**EXERCISE DIRECTIONS:**
Search the records for the word "effect" and pick out every line that has it.

**PROVIDED INFORMATION:**
-*-
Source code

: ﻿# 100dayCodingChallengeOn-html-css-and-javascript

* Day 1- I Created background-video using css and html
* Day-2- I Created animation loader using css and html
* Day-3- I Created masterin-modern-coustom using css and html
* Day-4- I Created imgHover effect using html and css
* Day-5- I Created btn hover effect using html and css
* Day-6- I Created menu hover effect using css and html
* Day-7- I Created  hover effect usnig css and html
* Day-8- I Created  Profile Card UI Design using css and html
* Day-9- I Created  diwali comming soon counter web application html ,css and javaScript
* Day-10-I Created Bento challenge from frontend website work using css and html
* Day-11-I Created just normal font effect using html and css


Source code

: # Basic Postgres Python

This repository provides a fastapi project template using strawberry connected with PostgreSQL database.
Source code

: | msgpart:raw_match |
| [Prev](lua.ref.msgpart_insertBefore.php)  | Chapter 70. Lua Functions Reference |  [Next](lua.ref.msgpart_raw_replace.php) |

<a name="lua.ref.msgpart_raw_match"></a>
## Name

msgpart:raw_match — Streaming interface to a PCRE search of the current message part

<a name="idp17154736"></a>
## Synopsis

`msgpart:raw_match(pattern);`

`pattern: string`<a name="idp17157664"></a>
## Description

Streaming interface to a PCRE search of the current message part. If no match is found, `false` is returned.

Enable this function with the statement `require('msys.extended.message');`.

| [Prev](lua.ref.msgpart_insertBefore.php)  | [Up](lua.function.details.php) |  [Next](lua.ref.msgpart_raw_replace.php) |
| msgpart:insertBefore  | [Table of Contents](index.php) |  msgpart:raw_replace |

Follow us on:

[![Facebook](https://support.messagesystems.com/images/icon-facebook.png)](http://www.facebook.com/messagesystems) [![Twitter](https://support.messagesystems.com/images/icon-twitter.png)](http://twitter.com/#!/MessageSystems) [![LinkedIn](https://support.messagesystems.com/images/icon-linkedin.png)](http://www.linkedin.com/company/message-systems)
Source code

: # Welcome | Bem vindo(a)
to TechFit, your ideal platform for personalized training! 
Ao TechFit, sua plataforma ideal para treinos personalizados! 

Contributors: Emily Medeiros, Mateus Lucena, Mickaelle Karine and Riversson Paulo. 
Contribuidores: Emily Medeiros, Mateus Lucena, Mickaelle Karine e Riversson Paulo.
-*-
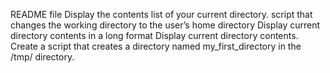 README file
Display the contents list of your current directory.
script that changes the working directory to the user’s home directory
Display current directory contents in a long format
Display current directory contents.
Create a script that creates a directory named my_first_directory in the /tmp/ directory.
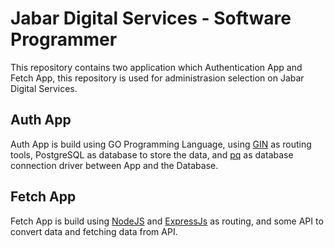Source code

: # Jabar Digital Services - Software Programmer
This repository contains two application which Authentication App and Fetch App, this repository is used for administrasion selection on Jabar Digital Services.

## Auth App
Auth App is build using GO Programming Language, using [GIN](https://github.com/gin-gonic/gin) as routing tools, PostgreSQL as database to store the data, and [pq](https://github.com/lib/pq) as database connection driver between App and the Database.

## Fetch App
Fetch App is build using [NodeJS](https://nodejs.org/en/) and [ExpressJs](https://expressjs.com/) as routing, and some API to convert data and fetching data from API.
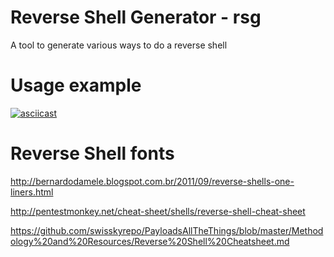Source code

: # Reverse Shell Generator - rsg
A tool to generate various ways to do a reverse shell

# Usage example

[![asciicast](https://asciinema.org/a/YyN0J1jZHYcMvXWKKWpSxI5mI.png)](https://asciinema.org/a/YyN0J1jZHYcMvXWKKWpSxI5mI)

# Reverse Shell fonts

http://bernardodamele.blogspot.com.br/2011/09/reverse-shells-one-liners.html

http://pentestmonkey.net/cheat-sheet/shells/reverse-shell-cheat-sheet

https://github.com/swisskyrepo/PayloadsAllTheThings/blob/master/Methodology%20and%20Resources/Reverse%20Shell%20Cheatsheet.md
-*-
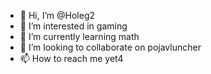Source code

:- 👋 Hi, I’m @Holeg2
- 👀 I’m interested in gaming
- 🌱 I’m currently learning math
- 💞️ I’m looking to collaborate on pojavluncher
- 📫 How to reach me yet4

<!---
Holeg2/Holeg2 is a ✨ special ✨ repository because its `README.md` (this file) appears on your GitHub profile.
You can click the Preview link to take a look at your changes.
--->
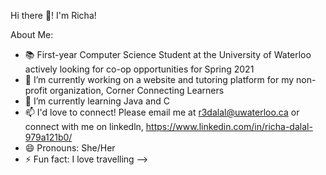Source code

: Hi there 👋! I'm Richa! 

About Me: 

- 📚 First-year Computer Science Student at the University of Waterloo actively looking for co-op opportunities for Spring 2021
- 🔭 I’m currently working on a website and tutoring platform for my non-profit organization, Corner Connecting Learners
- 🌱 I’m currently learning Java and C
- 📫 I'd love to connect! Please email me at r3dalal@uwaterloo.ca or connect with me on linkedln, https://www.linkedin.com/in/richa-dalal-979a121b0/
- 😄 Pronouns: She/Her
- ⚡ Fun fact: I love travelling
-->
-*-
**ANSWER BELOW:**
* Day-4- I Created imgHover effect using html and css
* Day-5- I Created btn hover effect using html and css
* Day-6- I Created menu hover effect using css and html
* Day-7- I Created  hover effect usnig css and html
* Day-11-I Created just normal font effect using html and css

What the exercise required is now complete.